By all means become religious. Being Muslim is a gift from Allah SWT. It's something to be proud of.

Just remember Islam does not end at the Hijab, Not having girlfrnds/boyfrnds and all that. There's more to Islam than that.

For the desis, a religious women is one who meekly obeys her husband's commands, is financially dependent on the male family members and who wears the hijab. In short, a pathetic woman.

Re: After ramadan

Bless her, you should count yourself lucky, as i keep getting told to, my husbands religious too, as in he reads 5 times and is more aware of being a muslim than i am. i an thankful now he is this way, before it would annoy me. im very lucky alhumdulilah, and so should you be.

Re: After ramadan

Ban the literature she is reading (it must be talibanic). Also look for the clues in her friends, maybe she is turning into not-a-normal-muslim-syndrome because of someone else. I feel you, who wanna live with a ninja !

Re: After ramadan

People change, whether they get married or not, and those closest to them are the ones who get affected by that change, positively or negatively. I can completely understand your situation. If my husband becomes more "religious" than me, deep in my heart I'd be in awe but I'd be, in my half hearted attempts of catching up, feeling behind and unworthy. BUT, all that would happen if he suddenly starts feeling superior over me. If your wife is changing but isn't putting any sort of pressure on you or making you feel inferior in any way, then let her. She's still your wife. Meanwhile, you do what yo have to, as long as it's all within the limits of a well defined value system....it's not always about doing what you're comfortable doing, is it? Success in this life or the hereafter never comes out of being comfortable. We all know that.

Re: After ramadan

Your answer is below

Re: After ramadan

I see what you are saying. You fear what may come out of this – you think maybe she will reprimand you on little things, stop having fun, be ‘brainwashed’ possibly.

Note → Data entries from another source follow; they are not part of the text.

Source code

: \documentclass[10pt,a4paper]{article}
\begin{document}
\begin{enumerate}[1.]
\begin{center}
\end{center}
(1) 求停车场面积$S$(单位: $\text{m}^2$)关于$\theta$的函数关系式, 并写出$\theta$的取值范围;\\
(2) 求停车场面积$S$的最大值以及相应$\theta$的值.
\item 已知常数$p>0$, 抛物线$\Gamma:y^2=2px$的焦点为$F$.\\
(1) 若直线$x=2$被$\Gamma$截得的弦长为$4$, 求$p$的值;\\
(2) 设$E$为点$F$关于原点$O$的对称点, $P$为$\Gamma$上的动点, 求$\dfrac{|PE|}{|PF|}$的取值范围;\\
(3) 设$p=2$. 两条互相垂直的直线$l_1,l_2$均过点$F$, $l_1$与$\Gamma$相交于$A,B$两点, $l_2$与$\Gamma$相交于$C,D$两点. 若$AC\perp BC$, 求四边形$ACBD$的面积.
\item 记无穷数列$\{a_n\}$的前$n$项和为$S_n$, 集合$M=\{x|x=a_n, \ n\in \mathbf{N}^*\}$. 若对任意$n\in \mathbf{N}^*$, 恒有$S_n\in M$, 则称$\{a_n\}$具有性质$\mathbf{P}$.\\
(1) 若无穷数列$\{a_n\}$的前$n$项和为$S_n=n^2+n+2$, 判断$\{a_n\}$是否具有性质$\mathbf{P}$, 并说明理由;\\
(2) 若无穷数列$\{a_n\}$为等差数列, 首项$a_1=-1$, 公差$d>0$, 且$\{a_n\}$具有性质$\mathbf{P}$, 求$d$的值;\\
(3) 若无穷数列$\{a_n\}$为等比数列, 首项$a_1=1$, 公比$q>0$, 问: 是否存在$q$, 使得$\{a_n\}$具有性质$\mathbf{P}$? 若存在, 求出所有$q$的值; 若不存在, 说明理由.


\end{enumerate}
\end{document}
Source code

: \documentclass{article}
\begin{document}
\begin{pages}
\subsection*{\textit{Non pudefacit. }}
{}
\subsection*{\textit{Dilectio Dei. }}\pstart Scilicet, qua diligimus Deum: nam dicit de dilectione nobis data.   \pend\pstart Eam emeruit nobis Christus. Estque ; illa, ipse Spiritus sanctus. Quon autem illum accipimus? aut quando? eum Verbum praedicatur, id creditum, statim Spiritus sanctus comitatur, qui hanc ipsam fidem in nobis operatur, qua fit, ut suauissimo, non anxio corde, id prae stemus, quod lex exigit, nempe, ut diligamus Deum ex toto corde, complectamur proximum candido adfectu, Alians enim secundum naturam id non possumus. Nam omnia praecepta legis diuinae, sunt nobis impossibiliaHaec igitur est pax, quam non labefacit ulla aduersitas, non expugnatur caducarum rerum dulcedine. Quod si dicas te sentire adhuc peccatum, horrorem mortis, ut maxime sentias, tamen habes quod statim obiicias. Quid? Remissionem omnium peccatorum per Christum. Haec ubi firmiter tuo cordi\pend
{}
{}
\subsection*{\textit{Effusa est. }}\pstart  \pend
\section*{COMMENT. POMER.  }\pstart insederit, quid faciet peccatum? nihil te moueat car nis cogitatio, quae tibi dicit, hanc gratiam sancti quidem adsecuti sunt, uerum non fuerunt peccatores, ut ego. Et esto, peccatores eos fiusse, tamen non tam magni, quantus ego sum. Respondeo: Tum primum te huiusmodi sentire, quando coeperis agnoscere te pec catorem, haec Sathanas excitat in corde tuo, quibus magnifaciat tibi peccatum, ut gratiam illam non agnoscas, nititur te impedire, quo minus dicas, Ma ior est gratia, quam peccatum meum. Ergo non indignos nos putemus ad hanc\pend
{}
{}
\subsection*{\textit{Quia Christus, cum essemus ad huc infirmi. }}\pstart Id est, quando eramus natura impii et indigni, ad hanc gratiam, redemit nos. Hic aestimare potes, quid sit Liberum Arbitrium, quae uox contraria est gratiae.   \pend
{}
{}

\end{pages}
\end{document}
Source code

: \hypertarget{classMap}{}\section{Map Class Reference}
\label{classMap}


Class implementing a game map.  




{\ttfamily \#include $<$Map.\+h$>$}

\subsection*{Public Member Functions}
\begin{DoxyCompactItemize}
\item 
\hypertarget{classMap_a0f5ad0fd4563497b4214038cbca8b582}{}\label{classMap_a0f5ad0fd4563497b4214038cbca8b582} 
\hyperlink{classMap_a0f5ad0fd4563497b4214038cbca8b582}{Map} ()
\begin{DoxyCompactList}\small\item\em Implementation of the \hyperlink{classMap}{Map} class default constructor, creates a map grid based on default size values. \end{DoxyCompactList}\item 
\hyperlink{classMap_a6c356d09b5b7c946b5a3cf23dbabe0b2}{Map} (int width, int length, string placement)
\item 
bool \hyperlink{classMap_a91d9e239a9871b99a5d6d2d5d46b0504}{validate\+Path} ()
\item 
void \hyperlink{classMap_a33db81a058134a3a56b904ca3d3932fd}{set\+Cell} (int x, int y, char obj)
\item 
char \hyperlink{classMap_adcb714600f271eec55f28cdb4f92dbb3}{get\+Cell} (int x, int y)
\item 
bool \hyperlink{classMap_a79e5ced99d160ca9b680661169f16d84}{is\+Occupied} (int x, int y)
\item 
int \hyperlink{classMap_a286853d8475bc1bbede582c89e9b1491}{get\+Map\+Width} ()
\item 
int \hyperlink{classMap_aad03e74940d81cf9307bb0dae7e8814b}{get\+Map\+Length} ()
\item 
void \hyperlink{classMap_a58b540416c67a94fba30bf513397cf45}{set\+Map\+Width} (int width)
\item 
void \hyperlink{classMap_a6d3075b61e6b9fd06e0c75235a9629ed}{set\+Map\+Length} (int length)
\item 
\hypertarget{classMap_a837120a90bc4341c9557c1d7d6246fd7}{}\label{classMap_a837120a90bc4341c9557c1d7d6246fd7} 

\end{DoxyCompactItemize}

Seeing a change in your spouse can be hard, but look at it this way. You are a Muslim right? As a Muslim, you got to be cognizant of the fact that this world is temporary. Perhaps she will help ignite your interest in being a better Muslim, and you both can work together to improve and learn more together. I see this as a good opportunity for you to take part in this journey.. after all, seeking to do things for Allahs sake will matter in the long run. Keep communicating with her, and rethink the idea of her being more religious and figure out if you want to take part.